Have we reached the peak of the Zombie Brand craze? Or maybe, this is a new low? Either way, we’ve got the new Bert le Vack special-edition bike from Brough Superior.

Brough Superior, as it originally existed from 1919 through 1940, was one of the world’s most respected motorcycle manufacturers. Founded by George Brough, the company built fast, luxurious machines that earned the company the nickname “The Rolls-Royce of Motorcycles.” Brough Superior’s most famous customer was probably T.E. Lawrence, aka Lawrence of Arabia, who met his untimely end aboard one of the company’s bikes.

Racer/engineer Bert le Vack was another famous Brough Superior rider; at least, he was a famous name for petrolheads in the 1920s. He helped Brough Superior develop motorcycles, and he rode them to several world records. Sadly, he also died in a motorcycle crash, during a race in Switzerland.
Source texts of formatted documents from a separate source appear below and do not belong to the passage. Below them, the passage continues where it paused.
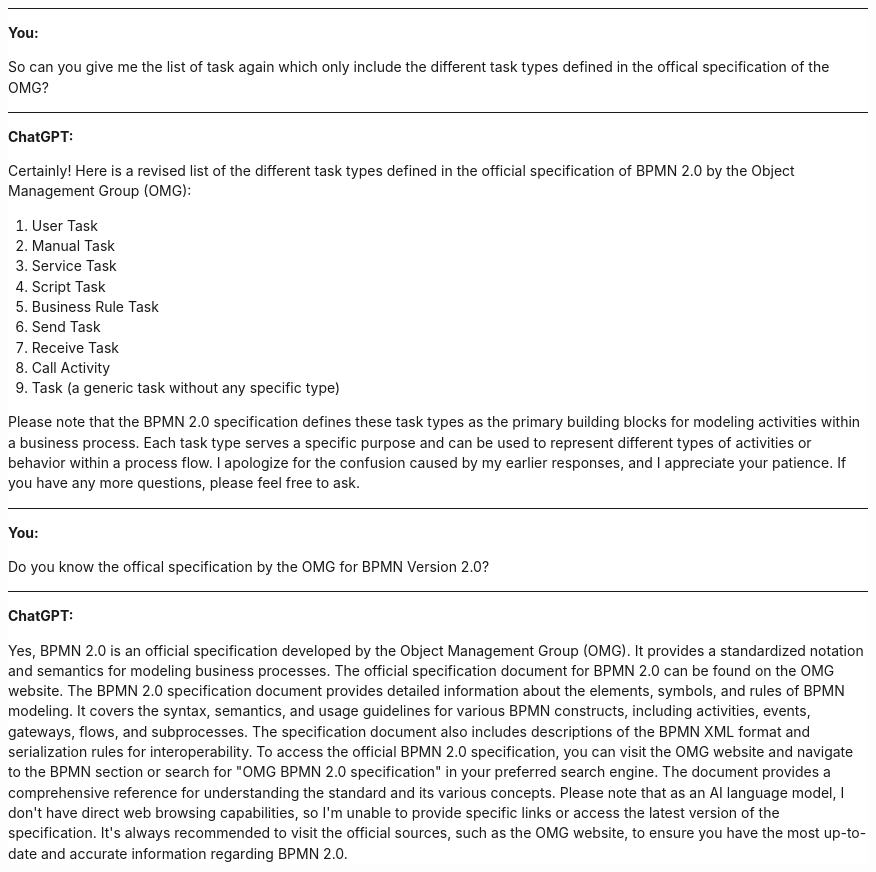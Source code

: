
------------------

**You:**

So can you give me the list of task again which only include the different task types defined in the offical specification of the OMG?

------------------

**ChatGPT:**

Certainly! Here is a revised list of the different task types defined in the official specification of BPMN 2.0 by the Object Management Group (OMG):

1. User Task
2. Manual Task
3. Service Task
4. Script Task
5. Business Rule Task
6. Send Task
7. Receive Task
8. Call Activity
9. Task (a generic task without any specific type)

Please note that the BPMN 2.0 specification defines these task types as the primary building blocks for modeling activities within a business process. Each task type serves a specific purpose and can be used to represent different types of activities or behavior within a process flow.
I apologize for the confusion caused by my earlier responses, and I appreciate your patience. If you have any more questions, please feel free to ask.


------------------

**You:**

Do you know the offical specification by the OMG for BPMN Version 2.0?

------------------

**ChatGPT:**

Yes, BPMN 2.0 is an official specification developed by the Object Management Group (OMG). It provides a standardized notation and semantics for modeling business processes. The official specification document for BPMN 2.0 can be found on the OMG website.
The BPMN 2.0 specification document provides detailed information about the elements, symbols, and rules of BPMN modeling. It covers the syntax, semantics, and usage guidelines for various BPMN constructs, including activities, events, gateways, flows, and subprocesses. The specification document also includes descriptions of the BPMN XML format and serialization rules for interoperability.
To access the official BPMN 2.0 specification, you can visit the OMG website and navigate to the BPMN section or search for "OMG BPMN 2.0 specification" in your preferred search engine. The document provides a comprehensive reference for understanding the standard and its various concepts.
Please note that as an AI language model, I don't have direct web browsing capabilities, so I'm unable to provide specific links or access the latest version of the specification. It's always recommended to visit the official sources, such as the OMG website, to ensure you have the most up-to-date and accurate information regarding BPMN 2.0.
Brough Superior came back as a company in the 2010s. Instead of an emphasis on racing success, the new company is building litre-class V-twins with retro styling, but also using top-shelf components like Ohlins suspension and new materials like carbon-fibre, magnesium, and so on. These are machines for the rich and the famous, not the hoi polloi.

It’s an interesting business model: Making machines along the lines of classic bikes, but selling them with the promise of performance. Alas, it still means some concessions to nostalgia, and that’s why we get the, in my opinion, ugly “Bert le Vack” SS100 limited-edition run.

Sadly, this machine may look a bit like an old-school Brough Superior, but more-so, it just looks ugly. And with that in mind, it’s time to ask: Have we reached Peak Nostalgia?

Over the past couple of decades, we’ve seen many vintage motorcycle marques dragged from the grave, kicking and screaming. BSA, Jawa, Norton, and so on. In almost every case, the results have been disappointing (with Indian being the best success story, and Jawa possibly following in its steps). The problem is that it’s a financially safer decision to build your business around an existing brand’s reputation than it is to go your own way. And, you can make serious coin selling T-shirts with cool vintage logos. At least, that seems to be the way of thinking.

Previously, I thought the Triumph T100 Bud Ekins edition was the low point, the most baldfaced cynical attempt to cash in on past glories. But, at least that was a good-looking bike. This Brough Superior special edition, with exhausts poking out haphazardly and gaudy, garish and superfluous titanium tank straps is awful. Please, take it away! If you need to see more, to convince you, head over to Brough Superior’s website. Otherwise, count it lucky that there’s only nine of these bikes being made.